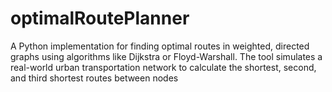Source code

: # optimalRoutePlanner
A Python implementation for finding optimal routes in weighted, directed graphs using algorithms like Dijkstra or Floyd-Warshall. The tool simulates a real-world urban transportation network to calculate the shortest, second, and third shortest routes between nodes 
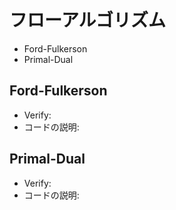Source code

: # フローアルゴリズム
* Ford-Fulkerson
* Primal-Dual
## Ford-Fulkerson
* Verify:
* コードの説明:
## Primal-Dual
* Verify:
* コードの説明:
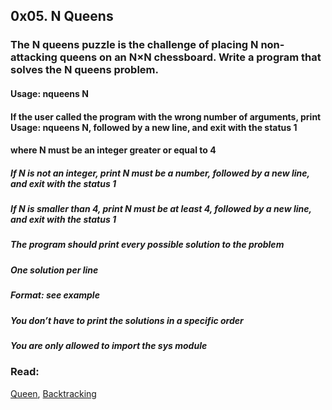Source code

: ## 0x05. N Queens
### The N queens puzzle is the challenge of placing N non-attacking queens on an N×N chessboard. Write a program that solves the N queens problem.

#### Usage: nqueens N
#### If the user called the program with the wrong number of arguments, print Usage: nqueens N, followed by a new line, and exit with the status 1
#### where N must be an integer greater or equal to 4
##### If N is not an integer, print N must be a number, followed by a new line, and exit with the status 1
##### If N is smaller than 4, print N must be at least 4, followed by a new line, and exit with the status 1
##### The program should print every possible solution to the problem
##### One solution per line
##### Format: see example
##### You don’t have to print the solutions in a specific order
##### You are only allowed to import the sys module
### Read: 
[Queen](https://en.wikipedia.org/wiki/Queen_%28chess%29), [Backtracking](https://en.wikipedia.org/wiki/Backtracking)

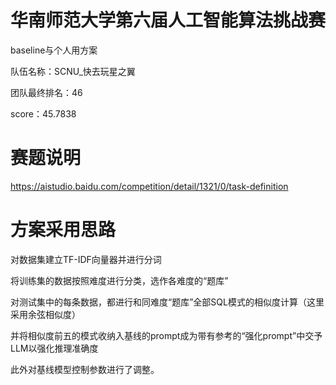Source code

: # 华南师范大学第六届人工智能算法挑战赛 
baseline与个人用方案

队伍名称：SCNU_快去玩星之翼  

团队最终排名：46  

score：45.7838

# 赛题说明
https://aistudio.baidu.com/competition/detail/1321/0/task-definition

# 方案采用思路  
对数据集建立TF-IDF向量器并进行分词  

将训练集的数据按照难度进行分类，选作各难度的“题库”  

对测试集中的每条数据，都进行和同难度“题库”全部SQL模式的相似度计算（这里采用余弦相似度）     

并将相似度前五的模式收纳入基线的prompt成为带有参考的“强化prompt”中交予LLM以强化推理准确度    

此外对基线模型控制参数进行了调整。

==

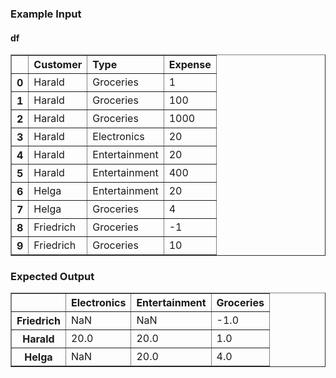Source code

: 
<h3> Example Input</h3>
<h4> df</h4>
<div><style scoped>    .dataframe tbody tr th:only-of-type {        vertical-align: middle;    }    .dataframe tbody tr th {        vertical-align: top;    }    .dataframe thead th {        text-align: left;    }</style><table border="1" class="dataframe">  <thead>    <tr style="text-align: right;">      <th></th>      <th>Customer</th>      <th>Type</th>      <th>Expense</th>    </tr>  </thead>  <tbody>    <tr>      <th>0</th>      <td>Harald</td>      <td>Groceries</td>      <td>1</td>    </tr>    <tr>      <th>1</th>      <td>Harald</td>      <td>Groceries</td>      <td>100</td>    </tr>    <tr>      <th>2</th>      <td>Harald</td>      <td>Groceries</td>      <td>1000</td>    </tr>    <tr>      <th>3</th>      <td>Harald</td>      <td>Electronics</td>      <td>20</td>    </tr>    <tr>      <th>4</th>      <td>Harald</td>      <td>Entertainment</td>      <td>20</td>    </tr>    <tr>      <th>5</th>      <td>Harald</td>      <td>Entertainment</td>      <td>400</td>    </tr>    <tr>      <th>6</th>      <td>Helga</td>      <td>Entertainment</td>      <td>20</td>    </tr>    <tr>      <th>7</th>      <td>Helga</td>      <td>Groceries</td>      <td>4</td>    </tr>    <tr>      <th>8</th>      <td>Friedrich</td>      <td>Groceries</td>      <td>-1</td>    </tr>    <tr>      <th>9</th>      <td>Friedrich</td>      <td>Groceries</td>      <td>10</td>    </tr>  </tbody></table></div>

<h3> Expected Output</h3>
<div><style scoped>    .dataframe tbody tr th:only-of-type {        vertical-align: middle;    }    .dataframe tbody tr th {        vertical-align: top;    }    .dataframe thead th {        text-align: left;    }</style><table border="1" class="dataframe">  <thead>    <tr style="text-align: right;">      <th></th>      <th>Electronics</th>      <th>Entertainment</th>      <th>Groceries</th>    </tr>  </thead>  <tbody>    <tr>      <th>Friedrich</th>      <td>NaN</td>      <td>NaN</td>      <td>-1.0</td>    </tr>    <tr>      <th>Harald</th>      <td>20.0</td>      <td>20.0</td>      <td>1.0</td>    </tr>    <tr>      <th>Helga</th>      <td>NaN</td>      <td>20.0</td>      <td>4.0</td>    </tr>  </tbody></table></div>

** TASK DIRECTIONS **
Only one part of the listing is wanted: the lines from the one containing "##### The program" through the one containing "此外对基线模型控制参数进行了调整。", both included. Please transcribe it exactly, leaving out the pictures.

** RESPONSE **
##### The program should print every possible solution to the problem
##### One solution per line
##### Format: see example
##### You don’t have to print the solutions in a specific order
##### You are only allowed to import the sys module
### Read: 
[Queen](https://en.wikipedia.org/wiki/Queen_%28chess%29), [Backtracking](https://en.wikipedia.org/wiki/Backtracking)

Source code

: # 华南师范大学第六届人工智能算法挑战赛 
baseline与个人用方案

队伍名称：SCNU_快去玩星之翼  

团队最终排名：46  

score：45.7838

# 赛题说明
https://aistudio.baidu.com/competition/detail/1321/0/task-definition

# 方案采用思路  
对数据集建立TF-IDF向量器并进行分词  

将训练集的数据按照难度进行分类，选作各难度的“题库”  

对测试集中的每条数据，都进行和同难度“题库”全部SQL模式的相似度计算（这里采用余弦相似度）     

并将相似度前五的模式收纳入基线的prompt成为带有参考的“强化prompt”中交予LLM以强化推理准确度    

此外对基线模型控制参数进行了调整。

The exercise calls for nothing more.